THE KEY TO MAKING YOUR BUSINESS PROFITABLE AND LIFE-GIVING

Structure will give you so much flexibility. You will have so much more freedom and flexibility the more you have structure in your business. - Kate Matheson, Mathesonandco

 

DR. DANIELLE: Very much so. With my first practice, long story short, I just got to a point where I was no longer okay with dealing with it all. And I was pregnant and I wanted nothing more than to have a healthy baby. So I sold my practice. Another doctor took over roughly like, I don’t know, six weeks after the point which I decided I wanted to step away from practice. So it was all very fast. And a couple of years later, I started to practice again, started with a whole different approach. I kept my office expenses really low, first of all. And that was very key. Yeah. And I set my office hours to be 10-2, Monday and Thursday. And then I had like 4-6 or 4-7, depending on what was needed, like how many people were scheduled on Wednesday evening. So it was a total of like 11 hours every week. And my practice was profitable in less than 90 days. And I remember thinking like, this is a thing.

KATE: It can be so much better.

DR. DANIELLE: Yes. It was so much better. And I was excited and I was energized by my practice, not drained by it. I didn’t feel like it was sucking the life out of me. And I could actually get out of bed at a decent time in the morning. I wasn’t struggling with fatigue and burnout really. And I also knew at that point to make sure that I had time scheduled or dedicated to working on marketing for that new practice. And so it was a very, very different experience.

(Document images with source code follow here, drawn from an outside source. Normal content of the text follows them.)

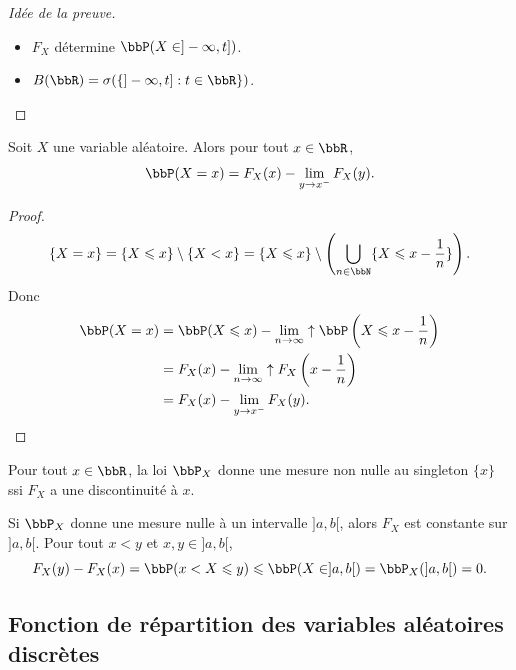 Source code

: \begin{proof}[Idée de la preuve] $\ $
    \begin{itemize}
        \item $F_X$ détermine $\bbP(X \in ]-\infty, t])$.
        \item $B(\bbR) = \sigma(\{ ]-\infty, t]: t \in \bbR \})$. \qedhere
    \end{itemize}
\end{proof}

\begin{prop}
    Soit $X$ une variable aléatoire.
    Alors pour tout $x \in \bbR$,
    \[ \bbP(X = x) = F_X(x) - \lim_{y \to x^-} F_X(y). \]
\end{prop}

\begin{proof}
    \[ \{ X = x \} = \{ X \leqslant x \} \setminus \{ X < x \} =
        \{ X \leqslant x \} \setminus \left( \bigcup_{n \in \bbN} \{ X \leqslant x - \frac{1}{n} \} \right). \]
    Donc
    \begin{align*}
        \bbP(X = x) & = \bbP(X \leqslant x) - \lim_{n \to \infty} \uparrow \bbP\left(X \leqslant x - \frac{1}{n}\right) \\
                    & = F_X(x) - \lim_{n \to \infty} \uparrow F_X\left(x - \frac{1}{n}\right)                           \\
                    & = F_X(x) - \lim_{y \to x^-} F_X(y). \qedhere
    \end{align*}
\end{proof}

\begin{rqq}[Interprétation]
    Pour tout $x \in \bbR$,
    la loi $\bbP_X$ donne une mesure non nulle au singleton $\{ x \}$ ssi $F_X$ a une discontinuité à $x$.
\end{rqq}

\begin{rqq}
    Si $\bbP_X$ donne une mesure nulle à un intervalle $]a, b[$,
                    alors $F_X$ est constante sur $]a, b[$.
                    Pour tout $x < y$ et $x, y \in ]a, b[$,
    \[ F_X(y) - F_X(x) = \bbP(x < X \leqslant y) \leqslant \bbP(X \in ]a, b[) = \bbP_X(]a, b[) = 0. \]
\end{rqq}

\subsection{Fonction de répartition des variables aléatoires discrètes}

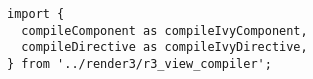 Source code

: \begin{verbatim}
import {
  compileComponent as compileIvyComponent,
  compileDirective as compileIvyDirective,
} from '../render3/r3_view_compiler';
\end{verbatim}
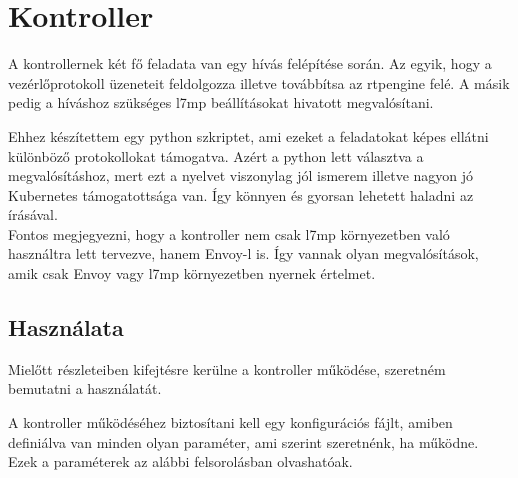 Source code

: \chapter{Kontroller}

A kontrollernek két fő feladata van egy hívás felépítése során. Az egyik, hogy
a vezérlőprotokoll üzeneteit feldolgozza illetve továbbítsa az rtpengine
felé. A másik pedig a híváshoz szükséges l7mp beállításokat hivatott 
megvalósítani.

Ehhez készítettem egy python szkriptet, ami ezeket a feladatokat képes ellátni
különböző protokollokat támogatva. Azért a python lett választva a megvalósításhoz,
mert ezt a nyelvet viszonylag jól ismerem illetve nagyon jó Kubernetes 
támogatottsága van. Így könnyen és gyorsan lehetett haladni az írásával. \\

Fontos megjegyezni, hogy a kontroller nem csak l7mp környezetben való használtra lett
tervezve, hanem Envoy-l is. Így vannak olyan megvalósítások, amik csak Envoy
vagy l7mp környezetben nyernek értelmet. 

\section{Használata}

Mielőtt részleteiben kifejtésre kerülne a kontroller működése, szeretném bemutatni a
használatát.

A kontroller működéséhez biztosítani kell egy konfigurációs fájlt, amiben definiálva
van minden olyan paraméter, ami szerint szeretnénk, ha működne. Ezek a paraméterek
az alábbi felsorolásban olvashatóak.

KATE: I always tell people, because I think a lot of times people are like, oh structure, like it’s so formal, it’s so rigid. Structure will give you so much flexibility. You will have so much more freedom and flexibility the more you have structure in your business. And I’ve found that this is my sixth business that I’ve had over the last eleven years and I’ve just been sort of getting better and better at running them. And this business is highly structured and I have a lot of freedom and like we were sort of saying before you need that white space to just think and dream and be an entrepreneur and the structure allows you to do that.

DR. DANIELLE: Yeah. And that’s a really great point too. When you own the business and you work in the business, you have two primary roles that you are filling. Someone has to be the CEO of the business and someone has to be the delivery person – delivery as in delivering the service, right? You’ve gotta do both of those things. And so you have to make time for both of those things and not just time, but like you have to have the energy for those things. You have to have the bandwidth.

KATE: A hundred percent. And I think actually – we’ll probably talk about this – it’s like, it’s not always time. It’s not always that you need hours. I call it intention and attention. You just need to have some intention on certain things. It doesn’t mean that they’re going to take a lot of hours, but they maybe are quite important still.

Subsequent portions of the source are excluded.